Laser face lift (laser assisted neck lift, laser facialsculpting, laser Smart lifting)

Published: 2011-10-17. Updated: 2011-10-17

Less invasive procedures for facial rejuvenation are becoming more and more popular. We describe a minimally invasive “laser face and neck lift“ that utilizes minimal access incisions, no general anesthesia, and internal aesthetic laser to disesct in the plane between skin and subcutaneous fat and platysma.

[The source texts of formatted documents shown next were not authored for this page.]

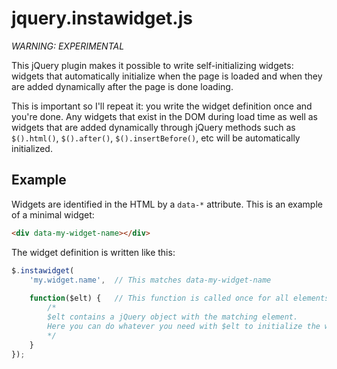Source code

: # jquery.instawidget.js #

*WARNING: EXPERIMENTAL*

This jQuery plugin makes it possible to write self-initializing widgets: widgets that automatically initialize when the page is loaded and when they are added dynamically after the page is done loading. 

This is important so I'll repeat it: you write the widget definition once and you're done. Any widgets that exist in the DOM during load time as well as widgets that are added dynamically through jQuery methods such as `$().html()`, `$().after()`, `$().insertBefore()`, etc will be automatically initialized.

## Example ##

Widgets are identified in the HTML by a `data-*` attribute. This is an example of a minimal widget:

```HTML
<div data-my-widget-name></div>
```

The widget definition is written like this:

```javascript
$.instawidget(
    'my.widget.name',  // This matches data-my-widget-name
    
    function($elt) {   // This function is called once for all elements that match
        /*
        $elt contains a jQuery object with the matching element.
        Here you can do whatever you need with $elt to initialize the widget.
        */
    }
});
```

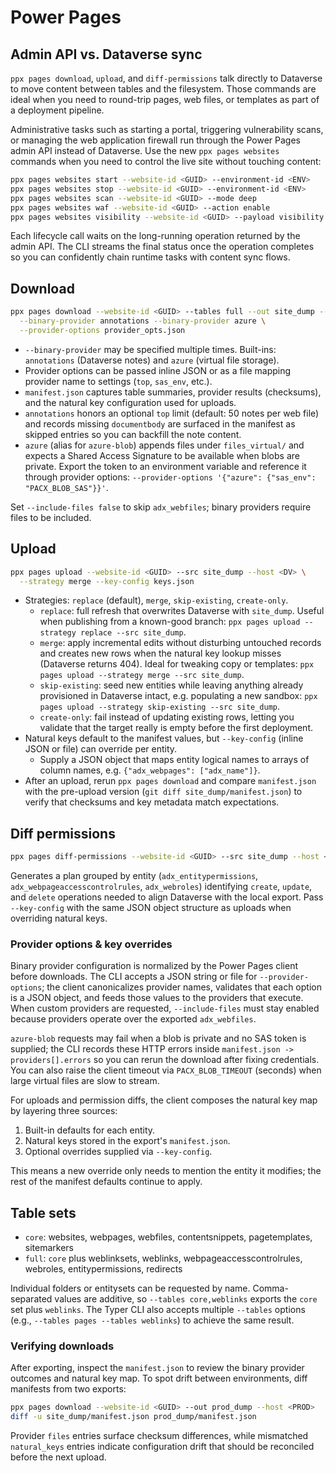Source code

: 
# Power Pages

## Admin API vs. Dataverse sync

`ppx pages download`, `upload`, and `diff-permissions` talk directly to Dataverse to move
content between tables and the filesystem. Those commands are ideal when you need to
round-trip pages, web files, or templates as part of a deployment pipeline.

Administrative tasks such as starting a portal, triggering vulnerability scans, or
managing the web application firewall run through the Power Pages admin API instead of
Dataverse. Use the new `ppx pages websites` commands when you need to control the live
site without touching content:

```bash
ppx pages websites start --website-id <GUID> --environment-id <ENV>
ppx pages websites stop --website-id <GUID> --environment-id <ENV>
ppx pages websites scan --website-id <GUID> --mode deep
ppx pages websites waf --website-id <GUID> --action enable
ppx pages websites visibility --website-id <GUID> --payload visibility.json
```

Each lifecycle call waits on the long-running operation returned by the admin API. The
CLI streams the final status once the operation completes so you can confidently chain
runtime tasks with content sync flows.

## Download

```bash
ppx pages download --website-id <GUID> --tables full --out site_dump --host <DV> \
  --binary-provider annotations --binary-provider azure \
  --provider-options provider_opts.json
```

* `--binary-provider` may be specified multiple times. Built-ins: `annotations` (Dataverse notes) and `azure` (virtual file storage).
* Provider options can be passed inline JSON or as a file mapping provider name to settings (`top`, `sas_env`, etc.).
* `manifest.json` captures table summaries, provider results (checksums), and the natural key configuration used for uploads.
* `annotations` honors an optional `top` limit (default: 50 notes per web file) and records missing `documentbody` are surfaced in the manifest as skipped entries so you can backfill the note content.
* `azure` (alias for `azure-blob`) appends files under `files_virtual/` and expects a Shared Access Signature to be available when blobs are private. Export the token to an environment variable and reference it through provider options: `--provider-options '{"azure": {"sas_env": "PACX_BLOB_SAS"}}'`.

Set `--include-files false` to skip `adx_webfiles`; binary providers require files to be included.

## Upload

```bash
ppx pages upload --website-id <GUID> --src site_dump --host <DV> \
  --strategy merge --key-config keys.json
```

* Strategies: `replace` (default), `merge`, `skip-existing`, `create-only`.
  * `replace`: full refresh that overwrites Dataverse with `site_dump`. Useful when publishing from a known-good branch: `ppx pages upload --strategy replace --src site_dump`.
  * `merge`: apply incremental edits without disturbing untouched records and creates new rows when the natural key lookup misses (Dataverse returns 404). Ideal for tweaking copy or templates: `ppx pages upload --strategy merge --src site_dump`.
  * `skip-existing`: seed new entities while leaving anything already provisioned in Dataverse intact, e.g. populating a new sandbox: `ppx pages upload --strategy skip-existing --src site_dump`.
  * `create-only`: fail instead of updating existing rows, letting you validate that the target really is empty before the first deployment.
* Natural keys default to the manifest values, but `--key-config` (inline JSON or file) can override per entity.
  * Supply a JSON object that maps entity logical names to arrays of column names, e.g. `{"adx_webpages": ["adx_name"]}`.
* After an upload, rerun `ppx pages download` and compare `manifest.json` with the pre-upload version (`git diff site_dump/manifest.json`) to verify that checksums and key metadata match expectations.

## Diff permissions

```bash
ppx pages diff-permissions --website-id <GUID> --src site_dump --host <DV>
```

Generates a plan grouped by entity (`adx_entitypermissions`, `adx_webpageaccesscontrolrules`, `adx_webroles`) identifying `create`, `update`, and `delete` operations needed to align Dataverse with the local export.
Pass `--key-config` with the same JSON object structure as uploads when overriding natural keys.

### Provider options & key overrides

Binary provider configuration is normalized by the Power Pages client before downloads. The CLI accepts a JSON string or file for `--provider-options`; the client canonicalizes provider names, validates that each option is a JSON object, and feeds those values to the providers that execute. When custom providers are requested, `--include-files` must stay enabled because providers operate over the exported `adx_webfiles`.

`azure-blob` requests may fail when a blob is private and no SAS token is supplied; the CLI records these HTTP errors inside `manifest.json -> providers[].errors` so you can rerun the download after fixing credentials. You can also raise the client timeout via `PACX_BLOB_TIMEOUT` (seconds) when large virtual files are slow to stream.

For uploads and permission diffs, the client composes the natural key map by layering three sources:

1. Built-in defaults for each entity.
2. Natural keys stored in the export's `manifest.json`.
3. Optional overrides supplied via `--key-config`.

This means a new override only needs to mention the entity it modifies; the rest of the manifest defaults continue to apply.

## Table sets

- `core`: websites, webpages, webfiles, contentsnippets, pagetemplates, sitemarkers
- `full`: `core` plus weblinksets, weblinks, webpageaccesscontrolrules, webroles, entitypermissions, redirects

Individual folders or entitysets can be requested by name. Comma-separated values are additive, so
`--tables core,weblinks` exports the `core` set plus `weblinks`. The Typer CLI also accepts
multiple `--tables` options (e.g., `--tables pages --tables weblinks`) to achieve the same result.

### Verifying downloads

After exporting, inspect the `manifest.json` to review the binary provider outcomes and natural key map. To spot drift between environments, diff manifests from two exports:

```bash
ppx pages download --website-id <GUID> --out prod_dump --host <PROD>
diff -u site_dump/manifest.json prod_dump/manifest.json
```

Provider `files` entries surface checksum differences, while mismatched `natural_keys` entries indicate configuration drift that should be reconciled before the next upload.
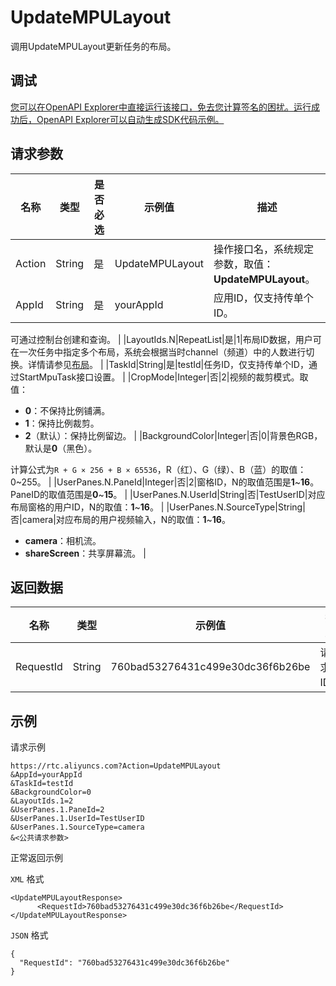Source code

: # UpdateMPULayout

调用UpdateMPULayout更新任务的布局。

## 调试

[您可以在OpenAPI Explorer中直接运行该接口，免去您计算签名的困扰。运行成功后，OpenAPI Explorer可以自动生成SDK代码示例。](https://api.aliyun.com/#product=rtc&api=UpdateMPULayout&type=RPC&version=2018-01-11)

## 请求参数

|名称|类型|是否必选|示例值|描述|
|--|--|----|---|--|
|Action|String|是|UpdateMPULayout|操作接口名，系统规定参数，取值：**UpdateMPULayout**。 |
|AppId|String|是|yourAppId|应用ID，仅支持传单个ID。

 可通过控制台创建和查询。 |
|LayoutIds.N|RepeatList|是|1|布局ID数据，用户可在一次任务中指定多个布局，系统会根据当时channel（频道）中的人数进行切换。详情请参见[布局](https://help.aliyun.com/document_detail/109587.html)。 |
|TaskId|String|是|testId|任务ID，仅支持传单个ID，通过StartMpuTask接口设置。 |
|CropMode|Integer|否|2|视频的裁剪模式。取值：

 -   **0**：不保持比例铺满。
-   **1**：保持比例裁剪。
-   **2**（默认）：保持比例留边。 |
|BackgroundColor|Integer|否|0|背景色RGB，默认是**0**（黑色）。

 计算公式为`R + G × 256 + B × 65536`，R（红）、G（绿）、B（蓝）的取值：0~255。 |
|UserPanes.N.PaneId|Integer|否|2|窗格ID，N的取值范围是**1**~**16**。PaneID的取值范围是**0**~**15**。 |
|UserPanes.N.UserId|String|否|TestUserID|对应布局窗格的用户ID，N的取值：**1**~**16**。 |
|UserPanes.N.SourceType|String|否|camera|对应布局的用户视频输入，N的取值：**1**~**16**。

 -   **camera**：相机流。
-   **shareScreen**：共享屏幕流。 |

## 返回数据

|名称|类型|示例值|描述|
|--|--|---|--|
|RequestId|String|760bad53276431c499e30dc36f6b26be|请求ID。 |

## 示例

请求示例

```
https://rtc.aliyuncs.com?Action=UpdateMPULayout
&AppId=yourAppId
&TaskId=testId
&BackgroundColor=0
&LayoutIds.1=2
&UserPanes.1.PaneId=2
&UserPanes.1.UserId=TestUserID
&UserPanes.1.SourceType=camera
&<公共请求参数>
```

正常返回示例

`XML` 格式

```
<UpdateMPULayoutResponse>
	  <RequestId>760bad53276431c499e30dc36f6b26be</RequestId>
</UpdateMPULayoutResponse>
```

`JSON` 格式

```
{
  "RequestId": "760bad53276431c499e30dc36f6b26be"
}
```

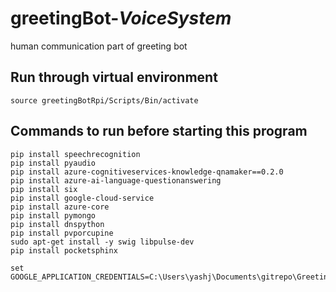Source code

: # greetingBot-_VoiceSystem_
human communication part of greeting bot

## Run through virtual environment
  ``` 
  source greetingBotRpi/Scripts/Bin/activate
  ```
## Commands to run before starting this program
``` pip install pyttsx3
pip install speechrecognition
pip install pyaudio
pip install azure-cognitiveservices-knowledge-qnamaker==0.2.0
pip install azure-ai-language-questionanswering
pip install six
pip install google-cloud-service
pip install azure-core
pip install pymongo
pip install dnspython
pip install pvporcupine
sudo apt-get install -y swig libpulse-dev
pip install pocketsphinx

set GOOGLE_APPLICATION_CREDENTIALS=C:\Users\yashj\Documents\gitrepo\GreetingBotRPI\ApiKey\speechToTextGoogleApiKey.json
```
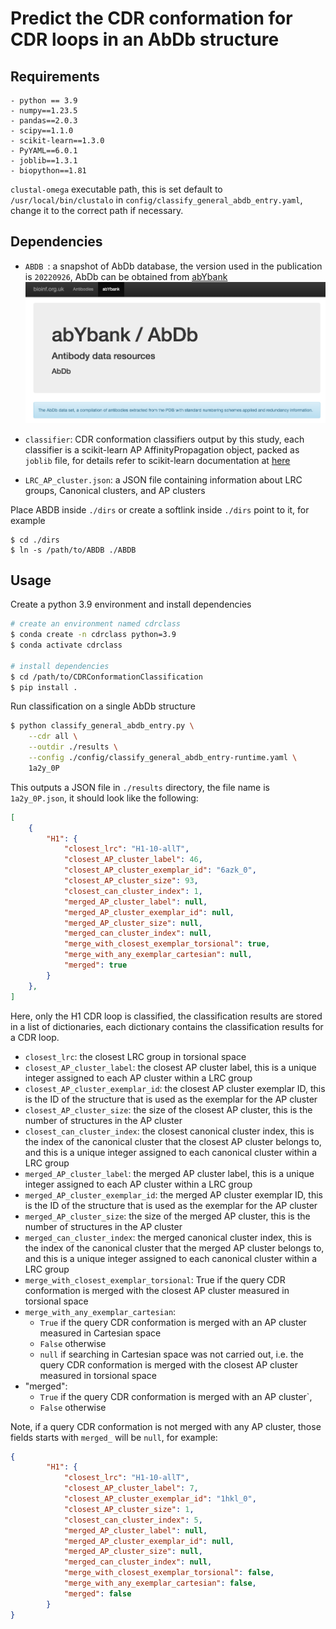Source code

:# Predict the CDR conformation for CDR loops in an AbDb structure 

## Requirements
```
- python == 3.9
- numpy==1.23.5
- pandas==2.0.3
- scipy==1.1.0
- scikit-learn==1.3.0
- PyYAML==6.0.1 
- joblib==1.3.1
- biopython==1.81
```
`clustal-omega` executable path, this is set default to `/usr/local/bin/clustalo` in `config/classify_general_abdb_entry.yaml`, change it to the correct path if necessary.

## Dependencies 
- `ABDB `: a snapshot of AbDb database, the version used in the publication is `20220926`, AbDb can be obtained from [abYbank](http://www.abybank.org/abdb/)
<a href="http://www.abybank.org/abdb"> <img src='./figures/abYbank.png'> </a>

- `classifier`: CDR conformation classifiers output by this study, each classifier is a scikit-learn AP AffinityPropagation object, packed as `joblib` file, for details refer to scikit-learn documentation at [here](https://scikit-learn.org/stable/model_persistence.html)
- `LRC_AP_cluster.json`: a JSON file containing information about LRC groups, Canonical clusters, and AP clusters
  
Place ABDB inside `./dirs` or create a softlink inside `./dirs` point to it, for example 
```
$ cd ./dirs
$ ln -s /path/to/ABDB ./ABDB
```

## Usage
Create a python 3.9 environment and install dependencies
```bash 
# create an environment named cdrclass
$ conda create -n cdrclass python=3.9
$ conda activate cdrclass

# install dependencies
$ cd /path/to/CDRConformationClassification
$ pip install .  
```

Run classification on a single AbDb structure
```bash
$ python classify_general_abdb_entry.py \
    --cdr all \
    --outdir ./results \
    --config ./config/classify_general_abdb_entry-runtime.yaml \
    1a2y_0P
```
This outputs a JSON file in `./results` directory, the file name is `1a2y_0P.json`, it should look like the following: 
```JSON
[
    {
        "H1": {
            "closest_lrc": "H1-10-allT",
            "closest_AP_cluster_label": 46,
            "closest_AP_cluster_exemplar_id": "6azk_0",
            "closest_AP_cluster_size": 93,
            "closest_can_cluster_index": 1,
            "merged_AP_cluster_label": null,
            "merged_AP_cluster_exemplar_id": null,
            "merged_AP_cluster_size": null,
            "merged_can_cluster_index": null,
            "merge_with_closest_exemplar_torsional": true,
            "merge_with_any_exemplar_cartesian": null,
            "merged": true
        }
    },
]
```
Here, only the H1 CDR loop is classified, the classification results are stored in a list of dictionaries, each dictionary contains the classification results for a CDR loop.

- `closest_lrc`: the closest LRC group in torsional space 
- `closest_AP_cluster_label`: the closest AP cluster label, this is a unique integer assigned to each AP cluster within a LRC group
- `closest_AP_cluster_exemplar_id`: the closest AP cluster exemplar ID, this is the ID of the structure that is used as the exemplar for the AP cluster
- `closest_AP_cluster_size`: the size of the closest AP cluster, this is the number of structures in the AP cluster
- `closest_can_cluster_index`: the closest canonical cluster index, this is the index of the canonical cluster that the closest AP cluster belongs to, and this is a unique integer assigned to each canonical cluster within a LRC group
- `merged_AP_cluster_label`: the merged AP cluster label, this is a unique integer assigned to each AP cluster within a LRC group
- `merged_AP_cluster_exemplar_id`: the merged AP cluster exemplar ID, this is the ID of the structure that is used as the exemplar for the AP cluster
- `merged_AP_cluster_size`: the size of the merged AP cluster, this is the number of structures in the AP cluster
- `merged_can_cluster_index`: the merged canonical cluster index, this is the index of the canonical cluster that the merged AP cluster belongs to, and this is a unique integer assigned to each canonical cluster within a LRC group
- `merge_with_closest_exemplar_torsional`: True if the query CDR conformation is merged with the closest AP cluster measured in torsional space
- `merge_with_any_exemplar_cartesian`: 
  - `True` if the query CDR conformation is merged with an AP cluster measured in Cartesian space
  - `False` otherwise  
  - `null` if searching in Cartesian space was not carried out, i.e. the query CDR conformation is merged with the closest AP cluster measured in torsional space
- "merged": 
  - `True` if the query CDR conformation is merged with an AP cluster`, 
  - `False` otherwise

Note, if a query CDR conformation is not merged with any AP cluster, those fields starts with `merged_` will be `null`, for example:
```JSON
{
        "H1": {
            "closest_lrc": "H1-10-allT",
            "closest_AP_cluster_label": 7,
            "closest_AP_cluster_exemplar_id": "1hkl_0",
            "closest_AP_cluster_size": 1,
            "closest_can_cluster_index": 5,
            "merged_AP_cluster_label": null,
            "merged_AP_cluster_exemplar_id": null,
            "merged_AP_cluster_size": null,
            "merged_can_cluster_index": null,
            "merge_with_closest_exemplar_torsional": false,
            "merge_with_any_exemplar_cartesian": false,
            "merged": false
        }
}
```
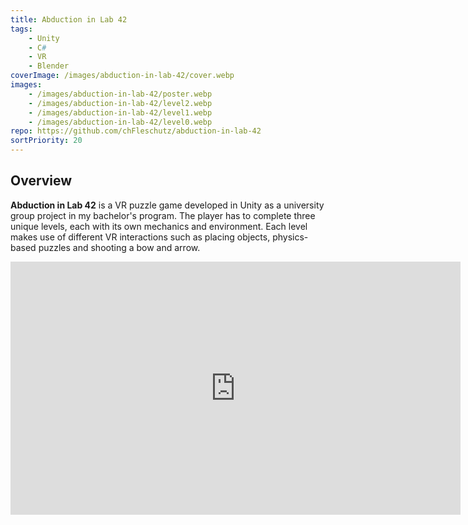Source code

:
 ```yaml
---
title: Abduction in Lab 42
tags: 
    - Unity
    - C#
    - VR
    - Blender
coverImage: /images/abduction-in-lab-42/cover.webp
images: 
    - /images/abduction-in-lab-42/poster.webp
    - /images/abduction-in-lab-42/level2.webp
    - /images/abduction-in-lab-42/level1.webp
    - /images/abduction-in-lab-42/level0.webp
repo: https://github.com/chFleschutz/abduction-in-lab-42
sortPriority: 20
---
```


## Overview

**Abduction in Lab 42** is a VR puzzle game developed in Unity as a university group project in my bachelor's program. The player has to complete three unique levels, each with its own mechanics and environment. Each level makes use of different VR interactions such as placing objects, physics-based puzzles and shooting a bow and arrow.

<div style="text-align: center;">
     <iframe title="YouTube video player"
        width="720" height="405"
        src="https://www.youtube.com/embed/Clj30aV6ed4"
        frameborder="0">
    </iframe> 
</div>
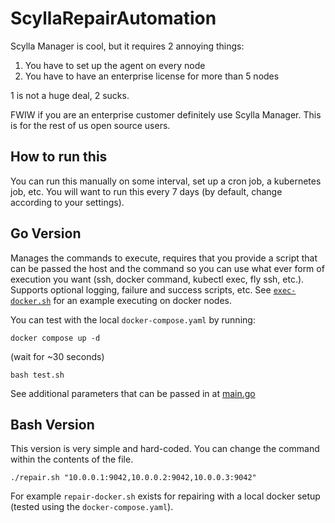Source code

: # ScyllaRepairAutomation

Scylla Manager is cool, but it requires 2 annoying things:

1. You have to set up the agent on every node
2. You have to have an enterprise license for more than 5 nodes

1 is not a huge deal, 2 sucks.

FWIW if you are an enterprise customer definitely use Scylla Manager. This is for the rest of us open source users.

## How to run this

You can run this manually on some interval, set up a cron job, a kubernetes job, etc. You will want to run this every 7 days (by default, change according to your settings).

## Go Version

Manages the commands to execute, requires that you provide a script that can be passed the host and the command so you can use what ever form of execution you want (ssh, docker command, kubectl exec, fly ssh, etc.). Supports optional logging, failure and success scripts, etc. See [`exec-docker.sh`](exec-docker.sh) for an example executing on docker nodes.

You can test with the local `docker-compose.yaml` by running:

```
docker compose up -d
```

(wait for ~30 seconds)

```
bash test.sh
```

See additional parameters that can be passed in at [main.go](/main.go)

## Bash Version

This version is very simple and hard-coded. You can change the command within the contents of the file.

```
./repair.sh "10.0.0.1:9042,10.0.0.2:9042,10.0.0.3:9042"
```

For example `repair-docker.sh` exists for repairing with a local docker setup (tested using the `docker-compose.yaml`).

Smart Lifting evolved from application of new technologies in facial plastic surgery. Laser- assisted liposuction has been successfully applied to remove fat and contract skin. Anatomic areas treated included the submentum, jowls, neck, skin, jaw line, cervicomental angle, oral commissures, and nasolabial grooves. Patient returned to their normal lifestyle within 6 to 7 days after treatment. Patient satisfaction is generally higher than that seen in patients receiving a conventional face-lift. The LFL is less invasive treatment with acceptable efficacy, reduced downtime, shorter recovery, and lower cost compared with the traditional face-lift. Laser assisted lypolysis is the use of laser fiber (inside or outside a cannula) to treat fat before removal by suctioning. Laser lypolysis induce skin shrinkage as well as destroy fat cells. Laser could improve skin retraction in small areas such as in the face, and the neck with minimal swelling and bruising a clear advantage over liposuction alone. Laser lipolysis may be a viable option to traditional face and neck lift. It is not an advisable for the patients with no facial fat, poor skin contractibility or elasticity. The access port for the laser access is as a small incision in the temple, anterior to the lobule, in the posterior hairline and under the chin. External and internal temperatures monitoring are introduced to bring the skin to the highest possible temperatures without inducing skin damage. Maximum temperature used is 42 degree Celsius. Patients tolerated their procedures well and they returned to social events within 6 days and to their jobs within 7 days. Some returned to work in 3 to 4 days and few returned the next day. There were no injuries to the facial nerve. Sensation returned more quickly to the face a neck than normally observed. Edema was sometimes greater on the first day after surgery than in a „standard“ face-lift, but it cleared more quickly. Canula laser energy delivery at depths of 5 mm produced less bruising than seen with normal face-lift.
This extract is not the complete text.